Many essays have their origins in earlier sessions on medieval pilgrimage presented at the International Congress of Medieval Studies at Kalamazoo; others were submitted separately and at least one essay is based on an earlier article published elsewhere. Helpful notes have been added in places by the editors to refer readers to other essays in the book. Some of the shorter chapters have a very clear and narrow focus, such as Ilana Abend-David's essay on the architectural representations on the medallions of the Heribert shrine (part II). Others, however, are very ambitious in scope, such as the lengthy survey articles by Bugslag, Merback and Tekippe. The latter outlines different aspects of processional practices, ranging from translation ceremonies, rogations, and penitentials, to cases of communities fleeing with relics because of Viking attacks or other threats.

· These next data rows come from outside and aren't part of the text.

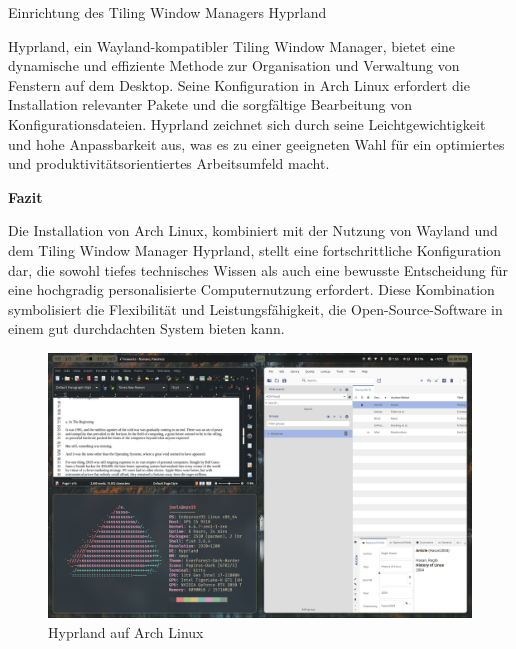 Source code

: Einrichtung des Tiling Window Managers Hyprland

Hyprland, ein Wayland-kompatibler Tiling Window Manager, bietet eine dynamische
und effiziente Methode zur Organisation und Verwaltung von Fenstern auf dem
Desktop. Seine Konfiguration in Arch Linux erfordert die Installation relevanter
Pakete und die sorgfältige Bearbeitung von Konfigurationsdateien. Hyprland
zeichnet sich durch seine Leichtgewichtigkeit und hohe Anpassbarkeit aus, was es
zu einer geeigneten Wahl für ein optimiertes und produktivitätsorientiertes
Arbeitsumfeld macht.

\textbf{Fazit}

Die Installation von Arch Linux, kombiniert mit der Nutzung von Wayland und dem
Tiling Window Manager Hyprland, stellt eine fortschrittliche Konfiguration dar,
die sowohl tiefes technisches Wissen als auch eine bewusste Entscheidung für
eine hochgradig personalisierte Computernutzung erfordert. Diese Kombination
symbolisiert die Flexibilität und Leistungsfähigkeit, die Open-Source-Software
in einem gut durchdachten System bieten kann.

\begin{figure}[hbt]
    \centering
    \begin{minipage}[t]{1\textwidth}
        \caption{Hyprland auf Arch Linux}
        \includegraphics[width=1\textwidth]{img/hyprland-arch}
    \end{minipage}
\end{figure}

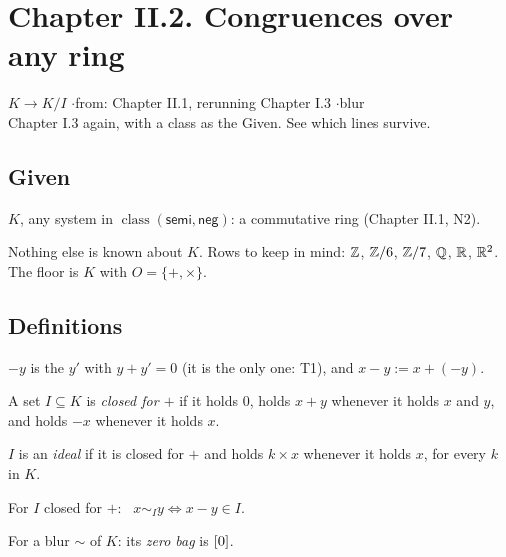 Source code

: \newpage

\section*{Chapter II.2. Congruences over any ring}
\begin{center}
{\normalsize $K \to K/I$ \quad$\cdot$\quad from: Chapter II.1, rerunning Chapter I.3 \quad$\cdot$\quad blur}\\[4pt]
{\small Chapter I.3 again, with a class as the Given. See which lines survive.}
\end{center}

\subsection*{Given}

\begin{lines}
\item[\lab{G1}] $K$, any system in $\operatorname{class}(\mathsf{semi}, \mathsf{neg})$: a commutative ring (Chapter II.1, N2).
\end{lines}
Nothing else is known about $K$. Rows to keep in mind: $\Z$, $\Z/6$, $\Z/7$, $\Q$, $\R$, $\R^2$. The floor is $K$ with $O = \{+, \times\}$.

\subsection*{Definitions}

\begin{lines}
\item[\lab{D1}] $-y$ is the $y'$ with $y + y' = 0$ (it is the only one: T1), and $x - y := x + (-y)$.
\item[\lab{D2}] A set $I \subseteq K$ is \emph{closed for $+$} if it holds $0$, holds $x + y$ whenever it holds $x$ and $y$, and holds $-x$ whenever it holds $x$.
\item[\lab{D3}] $I$ is an \emph{ideal} if it is closed for $+$ and holds $k \times x$ whenever it holds $x$, for every $k$ in $K$.
\item[\lab{D4}] For $I$ closed for $+$: \ $x \sim_I y \iff x - y \in I$.
\item[\lab{D5}] For a blur $\sim$ of $K$: its \emph{zero bag} is $\bag{0}$.
\end{lines}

Inevitably in this approach some discussion may be very brief: the aspect of drama / tableaux is summarily dealt with in barely half a page.

It is refreshing that "art" is here interpreted in its widest sense to include not just "high" art (e.g. Memling's paintings) but also more mundane and utilitarian objects such as pilgrim souvenirs and dress. Thus Anja Grebe's essay (part I) offers a detailed case study of the surviving - but in many ways atypical - 1571 outfit of a Santiago pilgrim that once belonged to the Nuremberg merchant's son Stephen Praun (1544-91), in addition to much shorter discussions of the extant coat of the South Tyrolean knight Jakob VII Trapp of Churburg (1529-63) and the burial finds of the "Worcester Pilgrim". Yet perhaps the essay should have concentrated on these three fascinating, but rather late survivals instead of juxtaposing them with much earlier pictorial sources, such as the two pilgrims in the Romanesque tympanum at Autun, in an attempt to draw wider conclusions on the nature of medieval pilgrims' dress. In most essays art or architecture are the focus of the argument; in others art serves more as an illustration of historical points made in the text, sometimes with relatively little discussion of the images themselves.

The b/w illustrations are on the whole of good quality, except that fig. 186 is printed upside down. No location is given for the Heribert shrine in figs 78-84. Fig. 281 on p. 88 should be 287, and likewise fig. 334 on p. 715 should read 336, but these are rare errors amidst such a huge number of illustrations. There are some editorial and linguistic lapses. Thus, "Osee" should be Hosea (655), whilst St Elizabeth of Thuringia is also called "of Thüringen" and "of Marburg" in the index. Miraculous "blood hosts" are said to have been "exposed in monstrances and processed" (620), and unintentionally comical is the description of the Virgin as "an actress in the Adoration of the Magi" (661). Bernhard von Breydenbach, the dean of Mainz cathedral and Jerusalem pilgrim, is German rather than "Dutch" (332), and it might have been helpful to know the location of Becov ned Teplou (654, fig. 310). Finally, readers may find themselved confused by the alphabetical listing in the bibliography of "Os, Henk van" under O vs. "Van Herwaarden, Jan" under V, and also "De Vos, Dirk" under V yet "De Pelsmaeker, Prosper" under D, to name but a few examples. Apart from such details, however, this is truly an editorial tour de force.

This impressive work does carry a hefty price tag. Yet nobody studying aspects of medieval pilgrimage can afford to ignore this important and wide-ranging collection of international research on such a vital aspect of medieval culture.